オレは横を向いて、雨で濡れたメガネ越しにP2をにらむ。
「……………………お前、自信たっぷりだったよな?」
「酷いニャ、ダイチ! 宇宙パトロールだって、失敗はあるニャ!」
そのセリフを聞きながら、こんなヤツの言う事をうのみにした自分がバカだったと思うオレ。
とにかくオレたちは今、とても危機的な状況に置かれている。
身体を縛る鎖は床にガッチリと固定されて全く動けず、教室の隅にはダイナマイトがあって、そこから伸びる導火線が壁沿いを一周して、その先に火が点いていたからだ。
「…………ところで、何で今どきダイナマイトなんだ?」
「電子部品を使った爆発物だと、われわれの宇宙船からハッキングして、止める事ができるからニャ! あまりにも文明が進むと、こういう原始的ニャものの方が脅威ニャ! 地球人だって、機密文書はハッキングされニャいようにPCには入れず、わざと紙に印刷して保管するニャ! それと同じことニャ」
「なるほど……確かにダイナマイトの爆発を止めるには、この場で火を消すしかないよな……」
そうつぶやきながらも、オレは落ち着いている。
たとえこのまま死んでも時間が巻き戻されれば、その死がなかった事になるのを、すでに体験していたからだ。
むしろオレにとっては、そうなってくれた方が都合がいい。
オレたちの死で時間が巻き戻されれば、今朝のハレンチな訓練がなかった事になって、放課後にコハク先生のパンツに液体をかけずに済むのだから。
そんな事を考えているオレとは対照的に、P2は鎖を解こうと必死にもがく。
「ぐぎぎぎ…………ニャ! やったニャ! 右手が抜けたニャ! この調子で……」
けれど、それからしばらくがんばっても、それ以上は解けず、右手だけが自由になった状態でP2はガックリする。
「だめニャ……もうこれ以上は解けないニャ…………」
「……でも、P2。お前たちの宇宙船は、この状況をモニターしているんだろ? だったら宇宙船からの連絡を受けて、P1が助けに来るんじゃないのか?」
「それがニャ、さっきから宇宙船との通信がつながらないのニャ…………。どうやらこの建物には宇宙結界が張ってあって、宇宙船の方からはモニターできニャいようニャ……。ただ、それでも放課後にニャれば、P1もわれわれの姿が見えニャい事に気が付いて、探し始めるはずニャんだけど…………」
そう言いながらP2は、ダイナマイトにつながる導火線の先に点いた火を見つめる。
それはすでに半分まで進み、どう考えても放課後になるより先に、ダイナマイトが爆発するのは間違いない。

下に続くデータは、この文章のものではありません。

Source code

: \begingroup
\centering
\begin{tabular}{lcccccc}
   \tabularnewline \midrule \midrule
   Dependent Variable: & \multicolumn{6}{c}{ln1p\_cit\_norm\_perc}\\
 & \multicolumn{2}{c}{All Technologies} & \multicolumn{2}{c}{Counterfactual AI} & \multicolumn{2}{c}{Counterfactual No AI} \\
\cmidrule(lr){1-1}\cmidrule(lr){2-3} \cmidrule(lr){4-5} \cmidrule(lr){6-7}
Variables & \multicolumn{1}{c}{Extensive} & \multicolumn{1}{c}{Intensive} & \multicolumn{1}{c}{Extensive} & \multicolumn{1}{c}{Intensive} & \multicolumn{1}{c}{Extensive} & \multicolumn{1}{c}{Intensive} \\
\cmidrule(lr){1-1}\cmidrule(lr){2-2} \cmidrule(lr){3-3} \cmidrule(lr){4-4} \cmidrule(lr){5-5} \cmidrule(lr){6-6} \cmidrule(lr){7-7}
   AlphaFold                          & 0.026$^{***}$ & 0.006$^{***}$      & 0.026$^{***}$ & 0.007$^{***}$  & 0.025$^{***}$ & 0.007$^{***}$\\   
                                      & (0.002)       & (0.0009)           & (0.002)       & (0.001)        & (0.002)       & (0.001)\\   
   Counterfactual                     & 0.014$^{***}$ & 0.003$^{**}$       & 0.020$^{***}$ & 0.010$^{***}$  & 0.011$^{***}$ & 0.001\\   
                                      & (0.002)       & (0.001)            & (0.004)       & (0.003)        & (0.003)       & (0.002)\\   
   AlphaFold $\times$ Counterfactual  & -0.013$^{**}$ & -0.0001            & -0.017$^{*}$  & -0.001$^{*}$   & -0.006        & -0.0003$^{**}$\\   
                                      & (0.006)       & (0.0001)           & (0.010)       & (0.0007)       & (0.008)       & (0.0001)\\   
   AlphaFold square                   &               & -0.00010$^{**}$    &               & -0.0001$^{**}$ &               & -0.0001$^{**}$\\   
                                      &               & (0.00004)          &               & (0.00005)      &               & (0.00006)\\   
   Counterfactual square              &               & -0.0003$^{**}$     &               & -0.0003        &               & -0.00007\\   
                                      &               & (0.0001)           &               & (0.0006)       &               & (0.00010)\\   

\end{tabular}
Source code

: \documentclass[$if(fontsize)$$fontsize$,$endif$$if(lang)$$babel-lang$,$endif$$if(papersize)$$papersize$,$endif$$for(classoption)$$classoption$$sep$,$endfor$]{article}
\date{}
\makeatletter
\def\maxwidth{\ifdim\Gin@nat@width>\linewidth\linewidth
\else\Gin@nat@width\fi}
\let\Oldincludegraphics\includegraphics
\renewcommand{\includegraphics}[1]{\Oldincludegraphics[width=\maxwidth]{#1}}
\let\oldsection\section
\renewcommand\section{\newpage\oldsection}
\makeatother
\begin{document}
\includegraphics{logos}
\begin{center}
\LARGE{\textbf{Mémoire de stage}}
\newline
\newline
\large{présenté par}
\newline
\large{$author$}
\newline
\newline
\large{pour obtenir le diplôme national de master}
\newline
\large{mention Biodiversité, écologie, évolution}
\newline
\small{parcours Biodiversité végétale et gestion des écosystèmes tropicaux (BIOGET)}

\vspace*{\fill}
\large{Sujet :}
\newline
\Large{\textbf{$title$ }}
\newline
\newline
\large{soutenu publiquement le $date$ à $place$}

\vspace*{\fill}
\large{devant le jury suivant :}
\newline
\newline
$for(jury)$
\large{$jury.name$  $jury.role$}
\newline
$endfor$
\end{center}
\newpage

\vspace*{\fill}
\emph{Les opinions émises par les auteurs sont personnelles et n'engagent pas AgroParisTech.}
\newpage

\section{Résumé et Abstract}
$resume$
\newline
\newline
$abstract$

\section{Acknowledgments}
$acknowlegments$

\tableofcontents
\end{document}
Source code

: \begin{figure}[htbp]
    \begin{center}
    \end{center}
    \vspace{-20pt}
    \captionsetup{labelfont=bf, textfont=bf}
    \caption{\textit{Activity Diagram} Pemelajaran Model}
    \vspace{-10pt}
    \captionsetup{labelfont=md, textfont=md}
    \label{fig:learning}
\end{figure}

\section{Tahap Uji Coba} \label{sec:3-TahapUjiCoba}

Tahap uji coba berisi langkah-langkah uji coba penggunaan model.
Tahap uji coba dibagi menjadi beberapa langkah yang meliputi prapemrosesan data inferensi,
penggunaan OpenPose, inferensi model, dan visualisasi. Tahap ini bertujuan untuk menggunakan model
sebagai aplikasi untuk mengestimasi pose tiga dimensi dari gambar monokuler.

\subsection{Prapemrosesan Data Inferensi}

「もうあきらめろ、P2。どうせオレたちが死ねば、時間が巻き戻されるんだろ? そしたら、今朝の家を出るところから、またやり直せるじゃないか」
だがP2はそれを聞いてカンカンに怒る。
「なに甘い事を言っているニャ! そんなふうに、またやり直せばいいニャんて思っていたら、何度くり返しても宇宙テロリストは抹殺できないニャ! 死ぬギリギリまであきらめたらダメニャ!」
「……いや、そうは言っても、この状況では何をやっても、あの導火線の火は消せないだろ?」
「…………そうニャけど……………………」
そうやってうなだれていたP2が、しばらくして突然、ガバっと身体を起こす。
「おしっこニャ!」
「はあ?」
「おしっこで、あの導火線の火を消すニャ!」
「えぇえ! って、お前、あそこまで、おしっこ飛ばせるのかよ?」
オレたちは教室の真ん中で縛られているから、壁沿いの導火線まで、四メートルくらいある。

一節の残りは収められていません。